Use ZeRO to solve the Out-Of-Memory issue
Due to the limited memory on HPU device, it may fail to run a big model on HPU with default configuration (e.g. ZeRO0)
- Create a very big model with minGPT
Change the model type from gpt-nano to gpt2-xl
--- a/PyTorch/examples/DeepSpeed/minGPT/demo_ds.py
+++ b/PyTorch/examples/DeepSpeed/minGPT/demo_ds.py
@@ -146,7 +146,7 @@ for a, b in zip(x,y):
from mingpt.model import GPT
model_config = GPT.get_default_config()
-model_config.model_type = 'gpt-nano'
+model_config.model_type = 'gpt2-xl'
model_config.vocab_size = train_dataset.get_vocab_size()
model_config.block_size = train_dataset.get_block_size()
- Run minGPT with DeepSpeed ZeRO0
cd /path/to/Model-References/PyTorch/examples/DeepSpeed/minGPT
deepspeed demo_ds.py --deepspeed --deepspeed_config ds_config.json --use_hpu --steps 4 --dump-memory
There will be a OOM error from HPU SW stack like below:
...
RuntimeError: FATAL ERROR :: MODULE:BRIDGE Exception in Launch thread...

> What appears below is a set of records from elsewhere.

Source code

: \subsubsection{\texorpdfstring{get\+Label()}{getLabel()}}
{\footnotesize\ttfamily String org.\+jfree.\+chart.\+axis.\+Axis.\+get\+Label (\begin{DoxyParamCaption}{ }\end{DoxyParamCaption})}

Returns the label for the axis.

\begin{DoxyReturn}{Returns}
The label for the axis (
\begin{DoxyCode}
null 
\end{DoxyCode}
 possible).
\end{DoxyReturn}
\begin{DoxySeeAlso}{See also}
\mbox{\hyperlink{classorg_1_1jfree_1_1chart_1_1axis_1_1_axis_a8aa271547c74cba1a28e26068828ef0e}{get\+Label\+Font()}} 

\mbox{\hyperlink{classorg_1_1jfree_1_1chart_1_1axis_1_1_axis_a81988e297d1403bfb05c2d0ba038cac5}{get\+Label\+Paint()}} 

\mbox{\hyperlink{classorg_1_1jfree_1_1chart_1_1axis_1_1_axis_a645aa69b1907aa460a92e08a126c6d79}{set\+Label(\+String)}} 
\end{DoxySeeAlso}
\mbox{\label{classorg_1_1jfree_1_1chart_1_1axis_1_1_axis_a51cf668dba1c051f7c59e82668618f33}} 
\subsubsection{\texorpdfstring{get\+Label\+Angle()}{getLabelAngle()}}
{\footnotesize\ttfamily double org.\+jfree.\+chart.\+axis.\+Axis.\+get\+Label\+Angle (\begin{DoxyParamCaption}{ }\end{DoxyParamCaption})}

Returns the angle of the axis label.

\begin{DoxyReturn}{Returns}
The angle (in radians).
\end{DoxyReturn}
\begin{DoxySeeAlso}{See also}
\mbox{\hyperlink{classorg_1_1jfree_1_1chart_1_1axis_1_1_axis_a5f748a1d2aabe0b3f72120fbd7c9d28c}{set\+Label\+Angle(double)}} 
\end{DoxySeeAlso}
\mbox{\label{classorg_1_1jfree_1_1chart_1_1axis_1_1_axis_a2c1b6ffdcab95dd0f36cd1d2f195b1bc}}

FATAL ERROR :: MODULE:DEVMEM Allocation failed for size::40960000 (39.0625)MB
- Run minGPT with DeepSpeed ZeRO1
cd /path/to/Model-References/PyTorch/examples/DeepSpeed/minGPT
deepspeed demo_ds.py --deepspeed --deepspeed_config ds_config_zero1.json --use_hpu --steps 4 --dump-memory
Via applying ZeRO technology, e.g. ZeRO1, the model can run successfully on HPU.